What you are asked to do = Of the lines in the listing below, count those containing "recuerda". Provide the count and nothing else.

(Stored data begins)

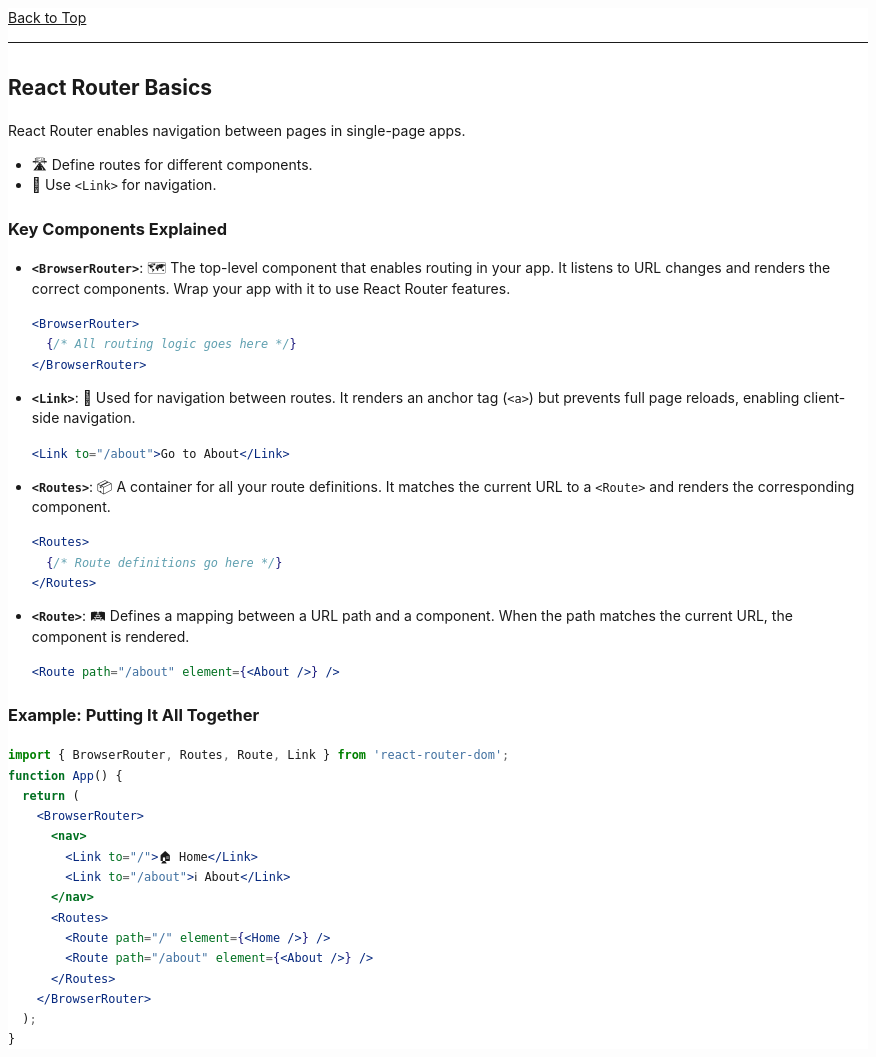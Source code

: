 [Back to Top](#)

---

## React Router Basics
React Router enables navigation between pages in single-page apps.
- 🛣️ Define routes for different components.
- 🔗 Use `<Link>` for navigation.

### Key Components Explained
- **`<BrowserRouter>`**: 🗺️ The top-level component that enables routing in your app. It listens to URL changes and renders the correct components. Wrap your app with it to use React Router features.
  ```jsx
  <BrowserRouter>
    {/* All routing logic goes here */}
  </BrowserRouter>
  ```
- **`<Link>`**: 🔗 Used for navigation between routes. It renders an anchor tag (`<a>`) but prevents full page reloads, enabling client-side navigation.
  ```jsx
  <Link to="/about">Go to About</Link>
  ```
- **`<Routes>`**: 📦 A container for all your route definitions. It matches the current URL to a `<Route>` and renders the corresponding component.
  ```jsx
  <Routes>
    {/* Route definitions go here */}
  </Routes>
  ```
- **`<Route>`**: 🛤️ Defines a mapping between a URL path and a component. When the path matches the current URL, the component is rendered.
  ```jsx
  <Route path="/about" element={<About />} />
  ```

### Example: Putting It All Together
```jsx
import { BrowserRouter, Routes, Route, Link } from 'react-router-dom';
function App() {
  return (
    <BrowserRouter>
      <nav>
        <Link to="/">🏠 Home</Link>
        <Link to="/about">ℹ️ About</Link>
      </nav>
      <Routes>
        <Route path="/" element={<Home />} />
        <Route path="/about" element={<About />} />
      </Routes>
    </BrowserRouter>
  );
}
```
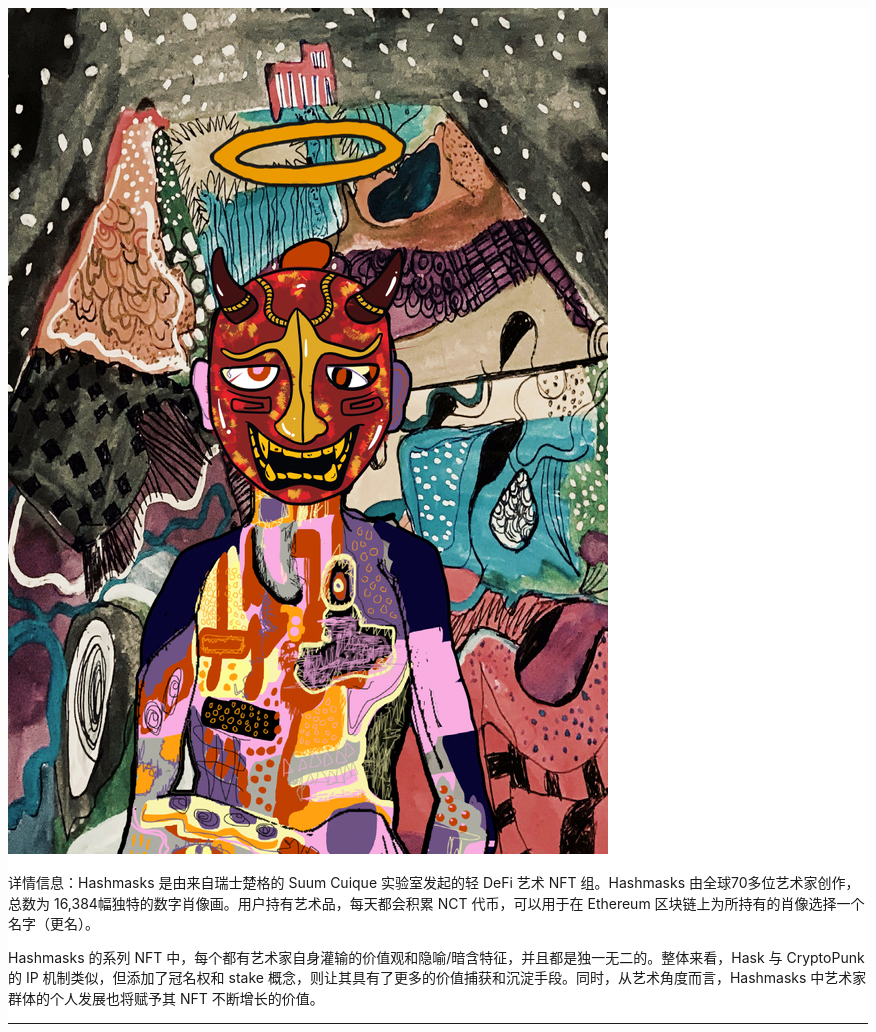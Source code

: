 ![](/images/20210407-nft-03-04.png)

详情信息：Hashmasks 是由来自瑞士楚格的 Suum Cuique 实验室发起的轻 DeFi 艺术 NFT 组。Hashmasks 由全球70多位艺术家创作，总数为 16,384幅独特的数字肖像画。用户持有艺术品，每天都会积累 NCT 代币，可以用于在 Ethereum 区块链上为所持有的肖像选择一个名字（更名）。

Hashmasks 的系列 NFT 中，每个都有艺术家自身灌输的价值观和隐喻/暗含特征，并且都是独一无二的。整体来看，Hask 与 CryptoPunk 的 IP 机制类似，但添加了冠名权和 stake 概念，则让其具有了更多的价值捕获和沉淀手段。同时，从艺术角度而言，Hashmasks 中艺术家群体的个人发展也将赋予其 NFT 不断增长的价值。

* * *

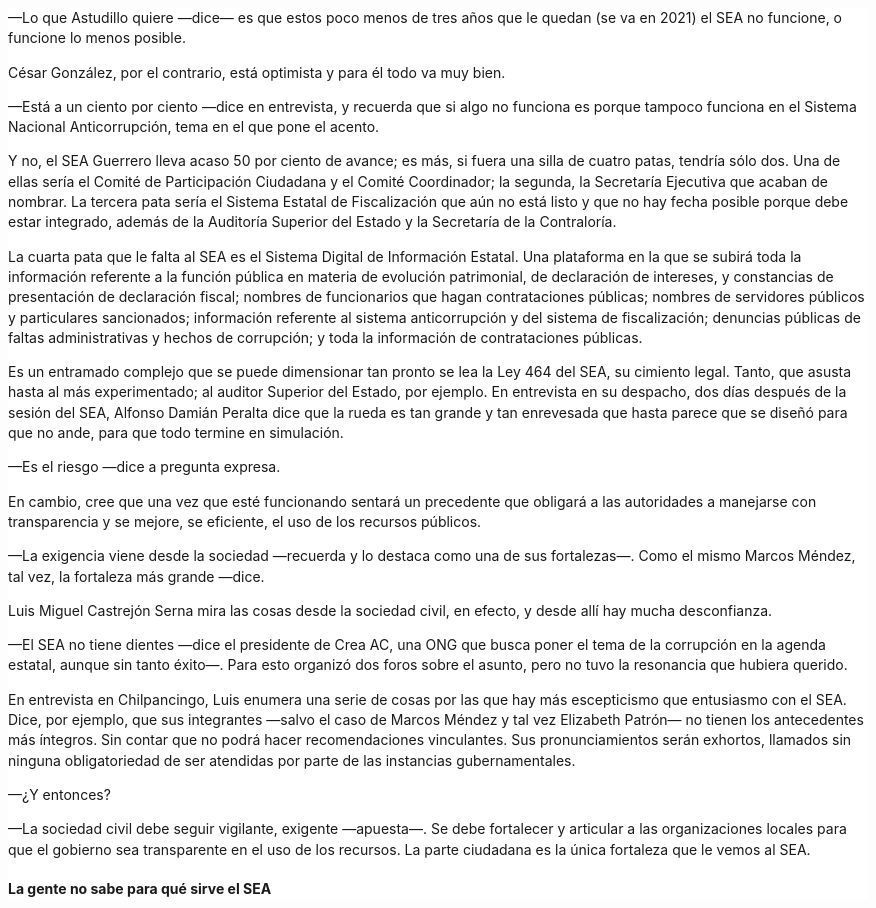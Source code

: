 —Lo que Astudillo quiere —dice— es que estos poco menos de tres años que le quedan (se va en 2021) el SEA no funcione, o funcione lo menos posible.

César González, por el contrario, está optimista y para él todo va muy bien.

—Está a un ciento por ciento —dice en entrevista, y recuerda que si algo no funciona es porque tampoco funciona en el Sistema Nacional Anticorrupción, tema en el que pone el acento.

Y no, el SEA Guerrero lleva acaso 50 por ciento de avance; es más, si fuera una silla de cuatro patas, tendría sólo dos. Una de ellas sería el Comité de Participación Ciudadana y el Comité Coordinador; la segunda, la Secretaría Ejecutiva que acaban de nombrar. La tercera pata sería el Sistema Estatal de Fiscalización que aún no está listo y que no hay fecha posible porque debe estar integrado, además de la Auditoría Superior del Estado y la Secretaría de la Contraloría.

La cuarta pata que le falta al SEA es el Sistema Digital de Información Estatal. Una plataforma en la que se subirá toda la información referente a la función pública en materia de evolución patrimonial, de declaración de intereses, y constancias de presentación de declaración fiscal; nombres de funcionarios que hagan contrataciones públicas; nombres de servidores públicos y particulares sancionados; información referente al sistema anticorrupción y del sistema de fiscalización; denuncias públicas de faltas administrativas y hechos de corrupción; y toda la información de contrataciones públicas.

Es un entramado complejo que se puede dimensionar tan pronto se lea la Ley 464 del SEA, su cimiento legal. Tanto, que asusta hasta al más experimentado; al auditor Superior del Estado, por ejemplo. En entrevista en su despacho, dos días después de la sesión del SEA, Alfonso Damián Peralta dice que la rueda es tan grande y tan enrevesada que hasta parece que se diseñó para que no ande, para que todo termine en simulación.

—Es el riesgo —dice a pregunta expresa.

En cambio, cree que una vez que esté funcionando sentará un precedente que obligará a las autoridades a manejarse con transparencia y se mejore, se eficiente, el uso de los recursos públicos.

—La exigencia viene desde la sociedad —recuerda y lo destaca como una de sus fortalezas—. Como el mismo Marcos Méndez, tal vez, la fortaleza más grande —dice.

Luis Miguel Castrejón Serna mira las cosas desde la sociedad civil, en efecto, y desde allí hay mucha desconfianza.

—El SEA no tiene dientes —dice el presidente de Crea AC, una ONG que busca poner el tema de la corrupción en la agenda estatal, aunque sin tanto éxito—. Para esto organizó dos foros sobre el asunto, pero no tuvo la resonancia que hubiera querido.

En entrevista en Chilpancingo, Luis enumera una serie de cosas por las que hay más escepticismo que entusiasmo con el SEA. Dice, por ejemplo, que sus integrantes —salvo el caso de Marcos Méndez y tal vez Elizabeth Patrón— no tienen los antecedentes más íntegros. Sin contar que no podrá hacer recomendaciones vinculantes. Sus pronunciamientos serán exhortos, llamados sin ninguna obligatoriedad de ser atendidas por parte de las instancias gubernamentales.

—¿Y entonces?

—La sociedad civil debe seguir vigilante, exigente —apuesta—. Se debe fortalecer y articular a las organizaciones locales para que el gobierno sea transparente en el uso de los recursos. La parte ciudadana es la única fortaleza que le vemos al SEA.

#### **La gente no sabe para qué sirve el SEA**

(Stored data ends)

Result for this task = 2